The Rolls-Royce 200EX, officially unveiled at the March 2009 Geneva Motor Show, indicated the styling direction of the production model Ghost. The Ghost's design is virtually unaltered.

==First generation==

The official name of the Rolls-Royce Ghost was originally announced in April 2009, the vehicle was officially unveiled at the 2009 Frankfurt Motor Show, and went on sale in September 2009. Delivery in the UK and Europe began late in 2009, while in other markets (including the US and Asia Pacific region) deliveries began from the second quarter 2010. The Ghost Extended Wheelbase was unveiled in 2011.

===Ghost Series I (2009–2014)===
The Ghost was designed by Andreas Thurner and Charles Coldham and engineered by Helmut Riedl, who led the development of the larger Rolls-Royce Phantom. The Ghost, codenamed RR04 during its design phase, was developed to compete with vehicles significantly less expensive than the Phantom, such as the Bentley Flying Spur and V12 engine versions of the Mercedes-Benz S-Class.

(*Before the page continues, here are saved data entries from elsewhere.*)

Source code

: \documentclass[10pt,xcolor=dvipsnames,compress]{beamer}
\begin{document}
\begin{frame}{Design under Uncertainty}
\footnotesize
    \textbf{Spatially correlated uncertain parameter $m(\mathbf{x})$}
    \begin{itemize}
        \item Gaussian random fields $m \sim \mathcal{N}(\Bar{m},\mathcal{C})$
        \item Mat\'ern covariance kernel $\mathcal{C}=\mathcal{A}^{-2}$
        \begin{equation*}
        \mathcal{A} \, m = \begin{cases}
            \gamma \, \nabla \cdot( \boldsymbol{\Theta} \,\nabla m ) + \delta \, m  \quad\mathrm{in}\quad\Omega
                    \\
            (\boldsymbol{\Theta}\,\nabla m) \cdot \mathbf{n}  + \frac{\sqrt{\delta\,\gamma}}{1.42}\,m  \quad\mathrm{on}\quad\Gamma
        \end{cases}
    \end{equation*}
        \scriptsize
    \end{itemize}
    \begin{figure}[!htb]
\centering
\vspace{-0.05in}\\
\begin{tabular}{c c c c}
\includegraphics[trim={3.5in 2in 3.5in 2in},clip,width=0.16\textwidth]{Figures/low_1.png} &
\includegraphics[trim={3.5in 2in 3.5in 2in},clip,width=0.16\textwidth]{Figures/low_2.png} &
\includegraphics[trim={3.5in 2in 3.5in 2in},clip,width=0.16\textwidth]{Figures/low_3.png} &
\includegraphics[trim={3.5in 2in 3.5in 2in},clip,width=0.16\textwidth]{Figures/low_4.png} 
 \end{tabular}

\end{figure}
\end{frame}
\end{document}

The Ghost is based on a platform shared with the F01 BMW 7 Series. The company concedes that 20% of parts are common to both cars. The Ghost has a 129.7 in wheelbase, roof height, bonnet height and track widths all of its own, and the Ghost uses Phantom-style air springs. The car also shares the FlexRay electronic system with its larger stablemate. The car has a kerb weight of 5445 lb. The Ghost's platform in turn is used for the Wraith grand tourer and Dawn convertible.

Like other current Rolls-Royce models, the Ghost uses parent company BMW's iDrive user interface; the Spirit of Ecstasy bonnet mascot along with more functions, are controlled using the system. The Rolls-Royce Ghost is built on its own dedicated production line at the Goodwood plant, sharing paint, wood and leather workshops with the Phantom series.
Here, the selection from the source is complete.